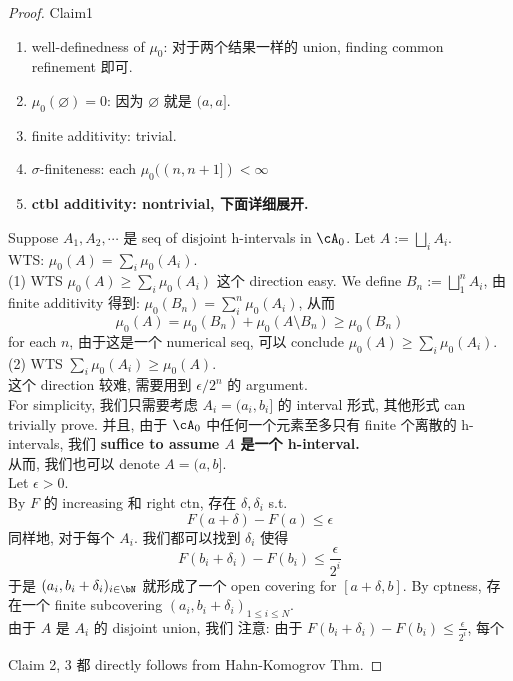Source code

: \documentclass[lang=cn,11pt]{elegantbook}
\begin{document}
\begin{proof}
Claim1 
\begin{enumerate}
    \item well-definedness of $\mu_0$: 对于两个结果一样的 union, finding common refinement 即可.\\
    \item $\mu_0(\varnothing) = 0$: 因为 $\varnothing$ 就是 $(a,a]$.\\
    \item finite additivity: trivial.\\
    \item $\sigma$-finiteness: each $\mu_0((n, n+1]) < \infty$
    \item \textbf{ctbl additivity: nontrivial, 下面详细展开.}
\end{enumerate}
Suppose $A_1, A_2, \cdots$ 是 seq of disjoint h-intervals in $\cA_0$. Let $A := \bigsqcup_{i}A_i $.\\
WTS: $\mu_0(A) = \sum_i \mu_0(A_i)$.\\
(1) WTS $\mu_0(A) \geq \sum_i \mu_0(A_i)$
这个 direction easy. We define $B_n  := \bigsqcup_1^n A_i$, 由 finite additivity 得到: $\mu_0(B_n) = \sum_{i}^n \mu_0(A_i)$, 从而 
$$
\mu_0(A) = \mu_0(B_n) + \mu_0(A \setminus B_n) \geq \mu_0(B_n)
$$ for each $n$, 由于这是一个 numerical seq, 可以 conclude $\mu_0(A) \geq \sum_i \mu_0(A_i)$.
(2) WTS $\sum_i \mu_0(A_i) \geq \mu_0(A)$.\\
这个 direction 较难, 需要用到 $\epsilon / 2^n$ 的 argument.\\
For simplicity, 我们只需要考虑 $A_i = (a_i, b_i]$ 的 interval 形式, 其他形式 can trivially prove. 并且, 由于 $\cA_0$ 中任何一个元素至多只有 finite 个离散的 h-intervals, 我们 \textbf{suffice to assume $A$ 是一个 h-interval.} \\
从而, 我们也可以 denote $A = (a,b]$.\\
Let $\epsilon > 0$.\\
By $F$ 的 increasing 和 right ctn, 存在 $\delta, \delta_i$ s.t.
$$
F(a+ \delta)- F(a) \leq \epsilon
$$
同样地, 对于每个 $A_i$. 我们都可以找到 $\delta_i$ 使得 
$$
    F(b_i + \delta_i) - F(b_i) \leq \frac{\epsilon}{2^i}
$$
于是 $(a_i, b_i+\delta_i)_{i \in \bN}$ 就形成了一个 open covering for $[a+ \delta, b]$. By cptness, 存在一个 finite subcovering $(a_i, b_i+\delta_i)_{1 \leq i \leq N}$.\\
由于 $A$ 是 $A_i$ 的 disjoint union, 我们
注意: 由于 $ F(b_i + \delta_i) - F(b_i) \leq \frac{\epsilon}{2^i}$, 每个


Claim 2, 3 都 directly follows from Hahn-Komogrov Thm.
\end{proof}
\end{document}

*****

[WHAT TO WORK ON] Only the pictures may be dropped when you copy the data above; everything else stays exact.

[ANSWER BELOW]
Source code

: \documentclass[lang=cn,11pt]{elegantbook}
\begin{document}
\begin{proof}
Claim1 
\begin{enumerate}
    \item well-definedness of $\mu_0$: 对于两个结果一样的 union, finding common refinement 即可.\\
    \item $\mu_0(\varnothing) = 0$: 因为 $\varnothing$ 就是 $(a,a]$.\\
    \item finite additivity: trivial.\\
    \item $\sigma$-finiteness: each $\mu_0((n, n+1]) < \infty$
    \item \textbf{ctbl additivity: nontrivial, 下面详细展开.}
\end{enumerate}
Suppose $A_1, A_2, \cdots$ 是 seq of disjoint h-intervals in $\cA_0$. Let $A := \bigsqcup_{i}A_i $.\\
WTS: $\mu_0(A) = \sum_i \mu_0(A_i)$.\\
(1) WTS $\mu_0(A) \geq \sum_i \mu_0(A_i)$
这个 direction easy. We define $B_n  := \bigsqcup_1^n A_i$, 由 finite additivity 得到: $\mu_0(B_n) = \sum_{i}^n \mu_0(A_i)$, 从而 
$$
\mu_0(A) = \mu_0(B_n) + \mu_0(A \setminus B_n) \geq \mu_0(B_n)
$$ for each $n$, 由于这是一个 numerical seq, 可以 conclude $\mu_0(A) \geq \sum_i \mu_0(A_i)$.
(2) WTS $\sum_i \mu_0(A_i) \geq \mu_0(A)$.\\
这个 direction 较难, 需要用到 $\epsilon / 2^n$ 的 argument.\\
For simplicity, 我们只需要考虑 $A_i = (a_i, b_i]$ 的 interval 形式, 其他形式 can trivially prove. 并且, 由于 $\cA_0$ 中任何一个元素至多只有 finite 个离散的 h-intervals, 我们 \textbf{suffice to assume $A$ 是一个 h-interval.} \\
从而, 我们也可以 denote $A = (a,b]$.\\
Let $\epsilon > 0$.\\
By $F$ 的 increasing 和 right ctn, 存在 $\delta, \delta_i$ s.t.
$$
F(a+ \delta)- F(a) \leq \epsilon
$$
同样地, 对于每个 $A_i$. 我们都可以找到 $\delta_i$ 使得 
$$
    F(b_i + \delta_i) - F(b_i) \leq \frac{\epsilon}{2^i}
$$
于是 $(a_i, b_i+\delta_i)_{i \in \bN}$ 就形成了一个 open covering for $[a+ \delta, b]$. By cptness, 存在一个 finite subcovering $(a_i, b_i+\delta_i)_{1 \leq i \leq N}$.\\
由于 $A$ 是 $A_i$ 的 disjoint union, 我们
注意: 由于 $ F(b_i + \delta_i) - F(b_i) \leq \frac{\epsilon}{2^i}$, 每个


Claim 2, 3 都 directly follows from Hahn-Komogrov Thm.
\end{proof}
\end{document}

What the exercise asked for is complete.